Once in power, he ingeniously cuts out the middlemen and flies to the Golden Triangle of southeast Asia to personally form contacts with opium growers there. He then devises a brilliant, if somewhat brash, system of transporting the illegal cargo back to the U.S. in the coffins of dead American soldiers. He amasses a fortune in the process, but the authorities — both crooked and straight —are out to get him, as are rival drug dealers, once they figure out who he is. He eventually goes down, but not before cutting a deal to expose over three quarters of the NYPD’s drug squad as corrupt. 

Mob lessons learned:

Let them underestimate you

When Frank takes over for Bumpy, nobody knows who the guy is, which is fine for Frank because he’s more interested in making huge amounts of money than in making a name for himself. Foolish pride never factors into Frank’s way of doing things, so he flies under the radar of the authorities for years. When it finally emerges that a new player has taken over the entire New York heroin trade, everyone thinks it must be the wiseguys behind it. They think there’s no way anyone other than the mob who could pull off such a feat. By the time they realize that it’s Lucas who’s responsible — a black man from Harlem, of all people — he’s already turned the trade on its head and created an empire.

Stay off the radar

“The loudest one in the room is the weakest one in the room,” Frank informs his younger brother Huey, who shows up to his party dressed like a pimp. He offers this advice very earnestly, since it’s a code by which he himself lives. When Frank goes out, he goes to his own club and surrounds himself with his own people. No gold medallions or spinning hubcaps on display, and absolutely no unwanted attention.

Cut out the middleman

Many of the lessons we learn from Frank can be applied directly to basic capitalist business practices. Before Bumpy dies, he hints at the state of affairs in the American world of commerce. He speaks of the lack of customer service and “pride of ownership.” Franks knows what he has to do, and brazenly takes the necessary steps to set up his very own cartel, even if it means taking on the Mafia.

Brand your product

In another scene (which could be taken straight from a Harvard Business School class), Frank speaks of the importance of creating a recognized product or a “brand.” A conversation takes place with rival gangster Nicky Barnes in which Frank warns the strung-out dealer not to tamper with his product, which he refers to as the “Pepsi of smack” or “blue magic.” It soon becomes so widely coveted that he’s making $1 million per day on drug sales alone.
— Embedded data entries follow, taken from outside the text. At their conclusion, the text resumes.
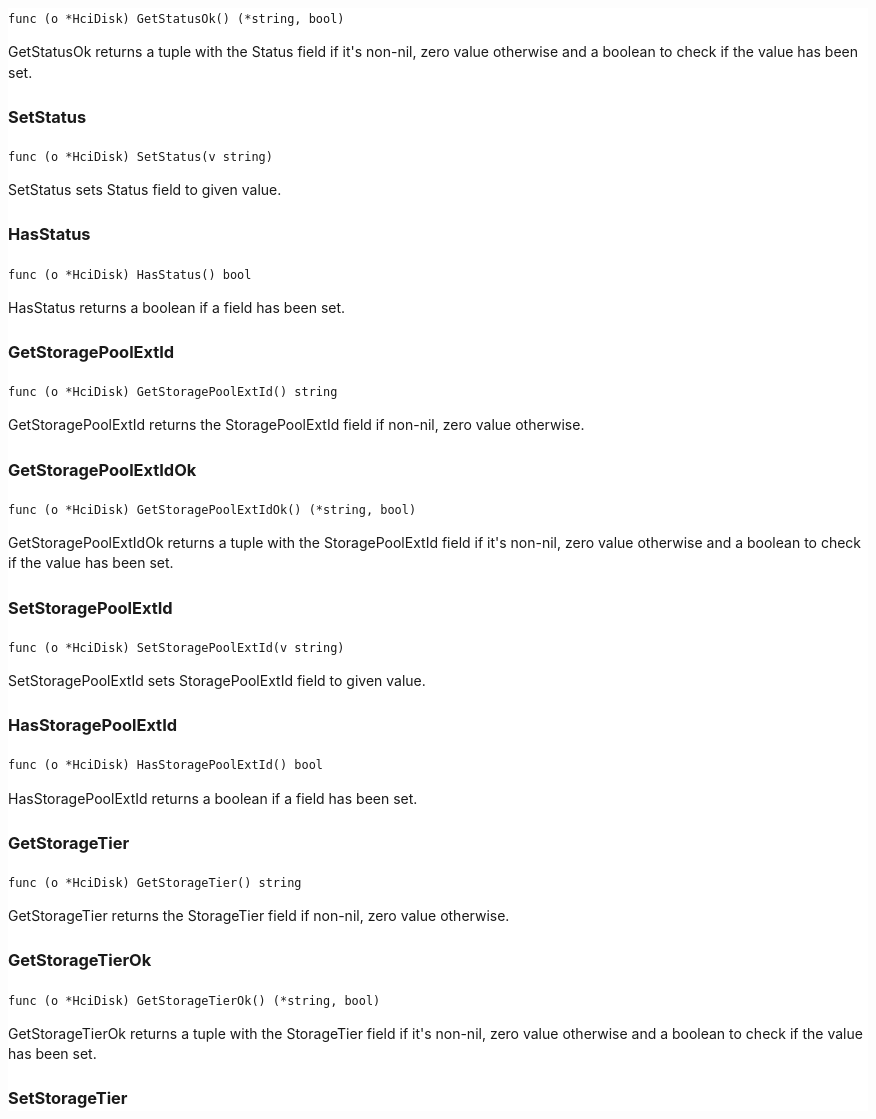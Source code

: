`func (o *HciDisk) GetStatusOk() (*string, bool)`

GetStatusOk returns a tuple with the Status field if it's non-nil, zero value otherwise
and a boolean to check if the value has been set.

### SetStatus

`func (o *HciDisk) SetStatus(v string)`

SetStatus sets Status field to given value.

### HasStatus

`func (o *HciDisk) HasStatus() bool`

HasStatus returns a boolean if a field has been set.

### GetStoragePoolExtId

`func (o *HciDisk) GetStoragePoolExtId() string`

GetStoragePoolExtId returns the StoragePoolExtId field if non-nil, zero value otherwise.

### GetStoragePoolExtIdOk

`func (o *HciDisk) GetStoragePoolExtIdOk() (*string, bool)`

GetStoragePoolExtIdOk returns a tuple with the StoragePoolExtId field if it's non-nil, zero value otherwise
and a boolean to check if the value has been set.

### SetStoragePoolExtId

`func (o *HciDisk) SetStoragePoolExtId(v string)`

SetStoragePoolExtId sets StoragePoolExtId field to given value.

### HasStoragePoolExtId

`func (o *HciDisk) HasStoragePoolExtId() bool`

HasStoragePoolExtId returns a boolean if a field has been set.

### GetStorageTier

`func (o *HciDisk) GetStorageTier() string`

GetStorageTier returns the StorageTier field if non-nil, zero value otherwise.

### GetStorageTierOk

`func (o *HciDisk) GetStorageTierOk() (*string, bool)`

GetStorageTierOk returns a tuple with the StorageTier field if it's non-nil, zero value otherwise
and a boolean to check if the value has been set.

### SetStorageTier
More mob movies lessons from American Gangster...
 

The nest result is that both in Europe and the USA , political leaders have lost the trust of their people. I´d go further and say that the people despise their politicians, who are lying, greedy, self-serving morons doing the bidding of their masters, the bankers, rather than the people they pretend to serve.

grumpyoldman

We are mired in cheating and lying, and massive hypocrisy on the part of the rich and the technocrats who serve them, because that is the only way in which neo-liberal ideology can maintain its hegemony.

Fortunately for the self-serving and self perpetuating aristocracy of money, there exists an overwhelmingly servile media pumping out Chicago School propaganda 24/7.

Welcome to the world of financial fascism.